* **WHAT YOU NEED TO DO**
In the copy, include every entry exactly but none of its images.

Collected data:
● ● ● ●

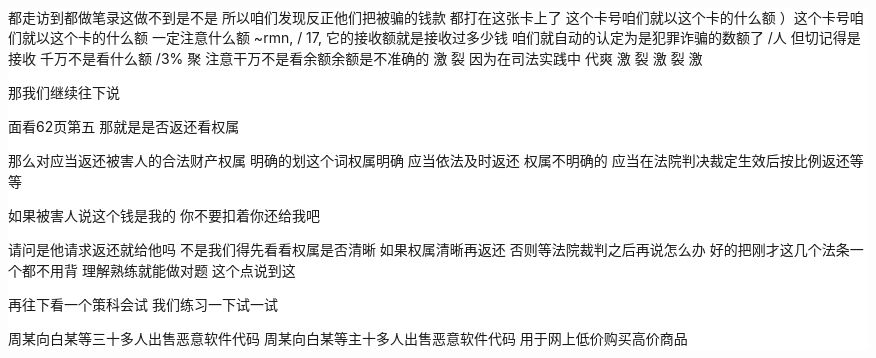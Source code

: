 都走访到都做笔录这做不到是不是
所以咱们发现反正他们把被骗的钱款
都打在这张卡上了
这个卡号咱们就以这个卡的什么额
）这个卡号咱们就以这个卡的什么额
一定注意什么额
~rmn,
/
17, 它的接收额就是接收过多少钱
咱们就自动的认定为是犯罪诈骗的数额了
/人
但切记得是接收
千万不是看什么额
/3%
聚
注意干万不是看余额余额是不准确的
激
裂
因为在司法实践中
代爽
激
裂
激
裂
激

那我们继续往下说

面看62页第五
那就是是否返还看权属

那么对应当返还被害人的合法财产权属
明确的划这个词权属明确
应当依法及时返还
权属不明确的
应当在法院判决裁定生效后按比例返还等等

如果被害人说这个钱是我的
你不要扣着你还给我吧

请问是他请求返还就给他吗
不是我们得先看看权属是否清晰
如果权属清晰再返还
否则等法院裁判之后再说怎么办
好的把刚才这几个法条一个都不用背
理解熟练就能做对题
这个点说到这

再往下看一个策科会试
我们练习一下试一试

周某向白某等三十多人出售恶意软件代码
周某向白某等主十多人出售恶意软件代码
用于网上低价购买高价商品
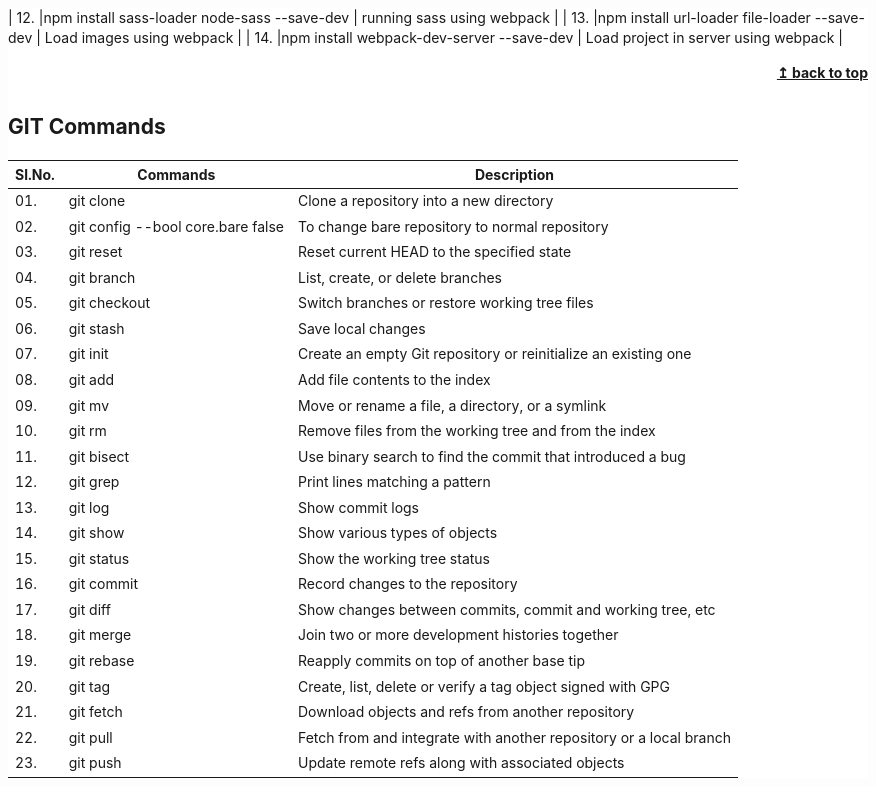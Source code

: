 |  12.  |npm install sass-loader node-sass --save-dev      | running sass using webpack |
|  13.  |npm install url-loader file-loader --save-dev	  | Load images using webpack |
|  14.  |npm install webpack-dev-server --save-dev		  | Load project in server using webpack |

<div align="right">
    <b><a href="#">↥ back to top</a></b>
</div>

## GIT Commands


|Sl.No.| Commands      | Description                                     |
|------|---------------|-------------------------------------------------|
| 01.  |git clone      |Clone a repository into a new directory         |
| 02.  |git config --bool core.bare false| To change bare repository to normal repository |
| 03.  |git reset      |Reset current HEAD to the specified state  |
| 04.  |git branch     |List, create, or delete branches          |
| 05.  |git checkout   |Switch branches or restore working tree files|	
| 06.  |git stash      |Save local changes |
| 07.  |git init       |Create an empty Git repository or reinitialize an existing one|
| 08.  |git add        |Add file contents to the index |
| 09.  |git mv         |Move or rename a file, a directory, or a symlink|
| 10.  |git rm         |Remove files from the working tree and from the index |
| 11.  |git bisect     |Use binary search to find the commit that introduced a bug|
| 12.  |git grep       |Print lines matching a pattern|
| 13.  |git log        |Show commit logs|
| 14.  |git show       |Show various types of objects|
| 15.  |git status     |Show the working tree status|
| 16.  |git commit     |Record changes to the repository |
| 17.  |git diff       |Show changes between commits, commit and working tree, etc|
| 18.  |git merge      |Join two or more development histories together|
| 19.  |git rebase     |Reapply commits on top of another base tip|
| 20.  |git tag        |Create, list, delete or verify a tag object signed with GPG|
| 21.  |git fetch      |Download objects and refs from another repository|
| 22.  |git pull       |Fetch from and integrate with another repository or a local branch|
| 23.  |git push       |Update remote refs along with associated objects|
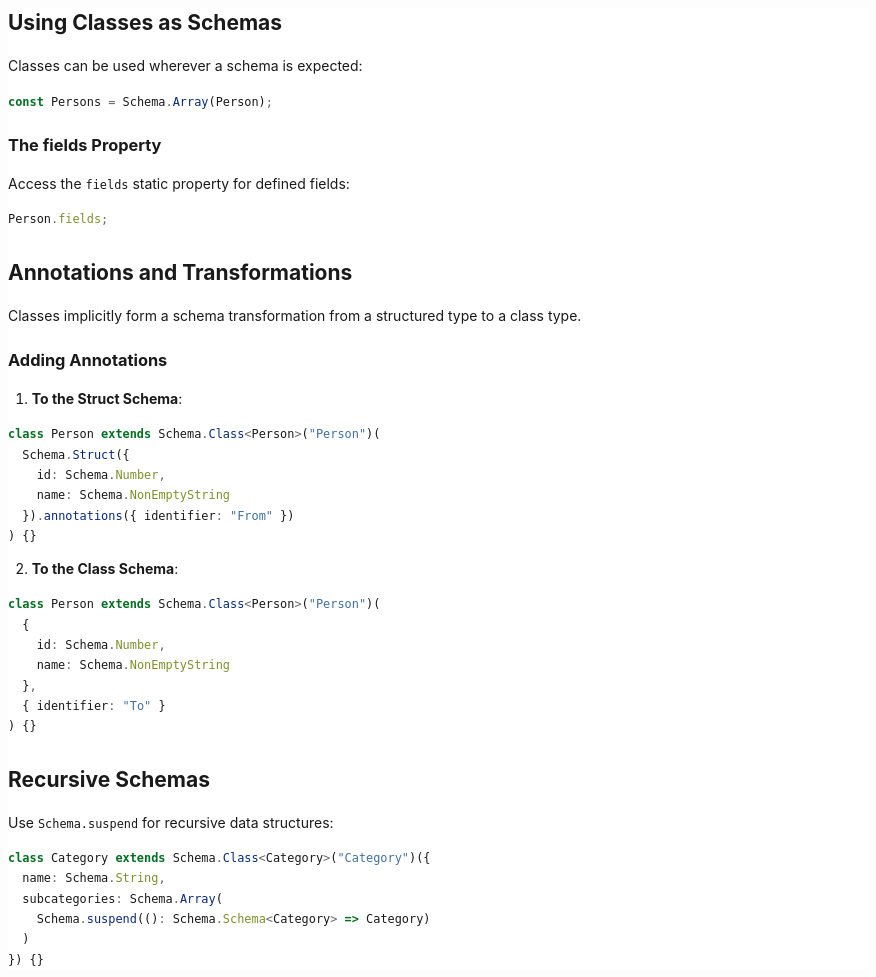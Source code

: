 ## Using Classes as Schemas

Classes can be used wherever a schema is expected:

```ts
const Persons = Schema.Array(Person);
```

### The fields Property

Access the `fields` static property for defined fields:

```ts
Person.fields;
```

## Annotations and Transformations

Classes implicitly form a schema transformation from a structured type to a class type.

### Adding Annotations

1. **To the Struct Schema**:

```ts
class Person extends Schema.Class<Person>("Person")(
  Schema.Struct({
    id: Schema.Number,
    name: Schema.NonEmptyString
  }).annotations({ identifier: "From" })
) {}
```

2. **To the Class Schema**:

```ts
class Person extends Schema.Class<Person>("Person")(
  {
    id: Schema.Number,
    name: Schema.NonEmptyString
  },
  { identifier: "To" }
) {}
```

## Recursive Schemas

Use `Schema.suspend` for recursive data structures:

```ts
class Category extends Schema.Class<Category>("Category")({
  name: Schema.String,
  subcategories: Schema.Array(
    Schema.suspend((): Schema.Schema<Category> => Category)
  )
}) {}
```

● ● ● ●

* **COMPLETED TASK**
Source code

: 都走访到都做笔录这做不到是不是
所以咱们发现反正他们把被骗的钱款
都打在这张卡上了
这个卡号咱们就以这个卡的什么额
）这个卡号咱们就以这个卡的什么额
一定注意什么额
~rmn,
/
17, 它的接收额就是接收过多少钱
咱们就自动的认定为是犯罪诈骗的数额了
/人
但切记得是接收
千万不是看什么额
/3%
聚
注意干万不是看余额余额是不准确的
激
裂
因为在司法实践中
代爽
激
裂
激
裂
激

那我们继续往下说

面看62页第五
那就是是否返还看权属

那么对应当返还被害人的合法财产权属
明确的划这个词权属明确
应当依法及时返还
权属不明确的
应当在法院判决裁定生效后按比例返还等等

如果被害人说这个钱是我的
你不要扣着你还给我吧

请问是他请求返还就给他吗
不是我们得先看看权属是否清晰
如果权属清晰再返还
否则等法院裁判之后再说怎么办
好的把刚才这几个法条一个都不用背
理解熟练就能做对题
这个点说到这

再往下看一个策科会试
我们练习一下试一试

周某向白某等三十多人出售恶意软件代码
周某向白某等主十多人出售恶意软件代码
用于网上低价购买高价商品
Source code

: |  12.  |npm install sass-loader node-sass --save-dev      | running sass using webpack |
|  13.  |npm install url-loader file-loader --save-dev	  | Load images using webpack |
|  14.  |npm install webpack-dev-server --save-dev		  | Load project in server using webpack |

<div align="right">
    <b><a href="#">↥ back to top</a></b>
</div>

## GIT Commands


|Sl.No.| Commands      | Description                                     |
|------|---------------|-------------------------------------------------|
| 01.  |git clone      |Clone a repository into a new directory         |
| 02.  |git config --bool core.bare false| To change bare repository to normal repository |
| 03.  |git reset      |Reset current HEAD to the specified state  |
| 04.  |git branch     |List, create, or delete branches          |
| 05.  |git checkout   |Switch branches or restore working tree files|	
| 06.  |git stash      |Save local changes |
| 07.  |git init       |Create an empty Git repository or reinitialize an existing one|
| 08.  |git add        |Add file contents to the index |
| 09.  |git mv         |Move or rename a file, a directory, or a symlink|
| 10.  |git rm         |Remove files from the working tree and from the index |
| 11.  |git bisect     |Use binary search to find the commit that introduced a bug|
| 12.  |git grep       |Print lines matching a pattern|
| 13.  |git log        |Show commit logs|
| 14.  |git show       |Show various types of objects|
| 15.  |git status     |Show the working tree status|
| 16.  |git commit     |Record changes to the repository |
| 17.  |git diff       |Show changes between commits, commit and working tree, etc|
| 18.  |git merge      |Join two or more development histories together|
| 19.  |git rebase     |Reapply commits on top of another base tip|
| 20.  |git tag        |Create, list, delete or verify a tag object signed with GPG|
| 21.  |git fetch      |Download objects and refs from another repository|
| 22.  |git pull       |Fetch from and integrate with another repository or a local branch|
| 23.  |git push       |Update remote refs along with associated objects|
Source code

: ## Using Classes as Schemas

Classes can be used wherever a schema is expected:

```ts
const Persons = Schema.Array(Person);
```

### The fields Property

Access the `fields` static property for defined fields:

```ts
Person.fields;
```

## Annotations and Transformations

Classes implicitly form a schema transformation from a structured type to a class type.

### Adding Annotations

1. **To the Struct Schema**:

```ts
class Person extends Schema.Class<Person>("Person")(
  Schema.Struct({
    id: Schema.Number,
    name: Schema.NonEmptyString
  }).annotations({ identifier: "From" })
) {}
```

2. **To the Class Schema**:

```ts
class Person extends Schema.Class<Person>("Person")(
  {
    id: Schema.Number,
    name: Schema.NonEmptyString
  },
  { identifier: "To" }
) {}
```

## Recursive Schemas

Use `Schema.suspend` for recursive data structures:

```ts
class Category extends Schema.Class<Category>("Category")({
  name: Schema.String,
  subcategories: Schema.Array(
    Schema.suspend((): Schema.Schema<Category> => Category)
  )
}) {}
```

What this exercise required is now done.